O vocabulário é composto por apenas 4 palavras:
João, deu, Maria, ela
Atribuímos os índices:
João = 0, deu = 1, Maria = 2, ela = 3
Embeddings iniciais
Cada palavra é representada por um vetor de embedding de dimensão 3 (inicializados aleatoriamente):
[[ 0.1013, 1.3199, -0.8060], # João
[-0.3447, 2.1137, -1.3133], # deu
[ 0.7930, 0.3330, 0.9407], # Maria
[-0.8380, -2.0299, -1.1218]] # ela
Geração dos vetores Q, K e V
Cada embedding é projetado em três espaços diferentes por matrizes treináveis:
- Q (query): representa o que a palavra está buscando
- K (key): representa o que a palavra oferece
- V (value): representa a informação da palavra
As projeções seguem:
%% Q = X W_q \quad,\quad K = X W_k \quad,\quad V = X W_v %%
Com valores numéricos gerados na primeira época (exemplo real):
Q =
[[-0.2001, 0.3570, 0.5615],
[-0.0999, 0.5520, 0.8895],
[-1.0008, 0.2845, -0.2464],
[ 1.8992, -0.9212, -0.0309]]
K =
[[ 0.0473, -0.6073, 0.1295],
[ 0.0513, -1.2269, 0.4704],
[-0.2684, 0.3256, -0.6502],
[ 0.5608, 0.3946, 0.7527]]
V =
[[-0.7065, 0.7598, -0.2885],
[-1.2361, 1.4640, -0.6187],
[ 0.3903, -0.6640, 0.1630],
[ 0.0844, 0.1751, 0.2359]]
Produto escalar entre Q e K
O coração da atenção é o produto escalar entre queries e keys, seguido de uma normalização:
%% \text{scores} = \frac{Q K^\top}{\sqrt{d_k}} %%
Com isso, temos os scores de atenção entre cada par de palavras:
Scores =
[[-0.0886, -0.1063, -0.1127, 0.2606],
[-0.1297, -0.1524, -0.2146, 0.4799],
[-0.1455, -0.2980, 0.3011, -0.3663],
[ 0.3725, 0.7003, -0.4559, 0.3917]]
Aplicação do softmax
Transformamos os scores em probabilidades com softmax. Cada linha agora representa a distribuição de atenção de uma palavra sobre as demais:
Pesos (linha de "ela") =
[0.2601, 0.3611, 0.1136, 0.2652]
Nosso objetivo é que esse vetor evolua até:
Target: [0, 0, 1, 0]
Ou seja, a palavra "ela" deve olhar apenas para "Maria".
Função de perda
Utilizamos o erro quadrático médio (MSE):
%% \mathcal{L} = \frac{1}{n} \sum_{i=1}^n (a_i - t_i)^2 %%
Com valor inicial de:
Loss = 0.2635
Aprendizado ao longo do tempo
À medida que o modelo treina, ele ajusta suas matrizes de projeção. Isso faz com que os vetores Q, K e V mudem, e os pesos de atenção também.

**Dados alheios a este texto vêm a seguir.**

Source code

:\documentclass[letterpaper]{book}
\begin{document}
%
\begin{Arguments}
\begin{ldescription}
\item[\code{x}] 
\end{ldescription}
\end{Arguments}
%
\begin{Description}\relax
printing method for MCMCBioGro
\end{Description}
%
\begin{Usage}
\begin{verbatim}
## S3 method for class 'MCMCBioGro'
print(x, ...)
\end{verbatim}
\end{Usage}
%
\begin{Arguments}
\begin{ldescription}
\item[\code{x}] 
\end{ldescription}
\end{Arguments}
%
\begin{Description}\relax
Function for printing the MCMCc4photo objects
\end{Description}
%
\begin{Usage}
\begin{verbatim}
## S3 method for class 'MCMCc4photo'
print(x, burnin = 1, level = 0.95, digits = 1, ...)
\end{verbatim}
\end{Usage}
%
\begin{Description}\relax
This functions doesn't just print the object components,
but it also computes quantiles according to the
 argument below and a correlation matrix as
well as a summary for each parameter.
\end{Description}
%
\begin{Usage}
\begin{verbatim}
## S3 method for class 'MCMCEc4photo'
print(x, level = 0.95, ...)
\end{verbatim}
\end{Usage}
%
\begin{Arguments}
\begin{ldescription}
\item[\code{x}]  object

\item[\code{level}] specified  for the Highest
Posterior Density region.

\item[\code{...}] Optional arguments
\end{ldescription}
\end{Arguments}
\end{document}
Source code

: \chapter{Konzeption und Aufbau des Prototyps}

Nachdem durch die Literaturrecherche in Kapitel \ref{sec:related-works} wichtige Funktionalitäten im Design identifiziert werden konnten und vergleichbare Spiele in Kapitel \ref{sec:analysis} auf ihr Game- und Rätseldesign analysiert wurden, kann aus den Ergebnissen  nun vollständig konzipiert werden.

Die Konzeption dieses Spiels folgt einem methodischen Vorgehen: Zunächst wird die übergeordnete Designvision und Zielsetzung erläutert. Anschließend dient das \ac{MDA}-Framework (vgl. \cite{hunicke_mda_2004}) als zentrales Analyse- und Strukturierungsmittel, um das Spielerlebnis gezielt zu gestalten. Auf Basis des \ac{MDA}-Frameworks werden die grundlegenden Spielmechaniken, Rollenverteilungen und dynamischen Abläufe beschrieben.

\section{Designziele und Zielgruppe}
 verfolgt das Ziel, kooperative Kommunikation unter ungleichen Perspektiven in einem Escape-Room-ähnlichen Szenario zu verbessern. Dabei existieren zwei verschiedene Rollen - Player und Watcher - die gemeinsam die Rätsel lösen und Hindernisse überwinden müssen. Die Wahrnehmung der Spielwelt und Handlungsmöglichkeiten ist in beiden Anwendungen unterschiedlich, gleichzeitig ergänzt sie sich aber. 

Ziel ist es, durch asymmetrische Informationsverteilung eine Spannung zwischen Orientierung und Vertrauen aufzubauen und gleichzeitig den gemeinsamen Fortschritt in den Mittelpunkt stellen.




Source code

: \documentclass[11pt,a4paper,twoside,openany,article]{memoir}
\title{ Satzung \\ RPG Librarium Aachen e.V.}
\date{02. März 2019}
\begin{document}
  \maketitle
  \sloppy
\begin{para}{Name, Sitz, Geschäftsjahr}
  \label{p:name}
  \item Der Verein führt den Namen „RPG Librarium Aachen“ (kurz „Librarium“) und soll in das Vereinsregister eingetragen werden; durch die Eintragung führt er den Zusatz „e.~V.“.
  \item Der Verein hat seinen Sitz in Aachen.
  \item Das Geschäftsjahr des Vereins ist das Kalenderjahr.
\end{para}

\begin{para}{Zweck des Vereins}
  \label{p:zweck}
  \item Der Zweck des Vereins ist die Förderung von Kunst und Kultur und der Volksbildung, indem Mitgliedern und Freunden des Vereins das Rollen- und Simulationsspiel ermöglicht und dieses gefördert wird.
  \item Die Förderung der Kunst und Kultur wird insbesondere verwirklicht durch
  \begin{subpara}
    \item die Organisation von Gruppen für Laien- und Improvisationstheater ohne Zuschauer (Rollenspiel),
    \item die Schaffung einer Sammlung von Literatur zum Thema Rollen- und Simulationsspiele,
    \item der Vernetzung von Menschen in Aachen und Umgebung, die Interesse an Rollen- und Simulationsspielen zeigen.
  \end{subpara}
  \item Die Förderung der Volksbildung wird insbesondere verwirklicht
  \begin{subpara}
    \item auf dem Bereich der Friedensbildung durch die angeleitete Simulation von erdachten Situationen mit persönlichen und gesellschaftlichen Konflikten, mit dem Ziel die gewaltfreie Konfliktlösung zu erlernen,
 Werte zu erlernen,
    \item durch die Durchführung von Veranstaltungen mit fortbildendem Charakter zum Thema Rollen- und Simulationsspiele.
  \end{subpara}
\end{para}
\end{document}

Veja como o vetor de atenção de "ela" evolui ao longo das épocas:
Época 0: [0.2601, 0.3611, 0.1136, 0.2652]
Época 3: [0.2411, 0.1934, 0.3335, 0.2320]
Época 5: [0.2080, 0.1335, 0.5052, 0.1533]
Época 7: [0.1216, 0.0585, 0.7267, 0.0932]
Época 9: [0.0389, 0.0134, 0.9097, 0.0380]
Convergência
Depois de poucas épocas, a atenção da palavra "ela" se concentra quase totalmente em "Maria", como queríamos.
Atenção final: [0.0389, 0.0134, 0.9097, 0.0380
]Perda final: 0.0028
Esse experimento mostra o processo completo: inicialização aleatória, cálculos da atenção, retropropagação do erro e ajuste dos pesos. Em poucas épocas, mesmo uma rede pequena aprende dependências sutis — como que "ela" se refere a "Maria".
O gráfico a seguir ilustra a evolução dos pesos de atenção conforme a evolução das épocas de treino.

No fundo, tudo é álgebra linear. Mas com as parametrizações certas, os Transformers aprendem coisas poderosas. Transformers são o núcleo das LLMs modernas, mas não são tudo. Eles representam a base matemática e arquitetural que tornou possível lidar com sequências longas de forma eficiente. No entanto, os modelos de linguagem atuais combinam essa base com escala massiva, pré-treinamento em grandes volumes de dados e técnicas de refinamento posteriores. Entender transformers é fundamental — mas é apenas uma parte da engenharia que sustenta a inteligência artificial contemporânea.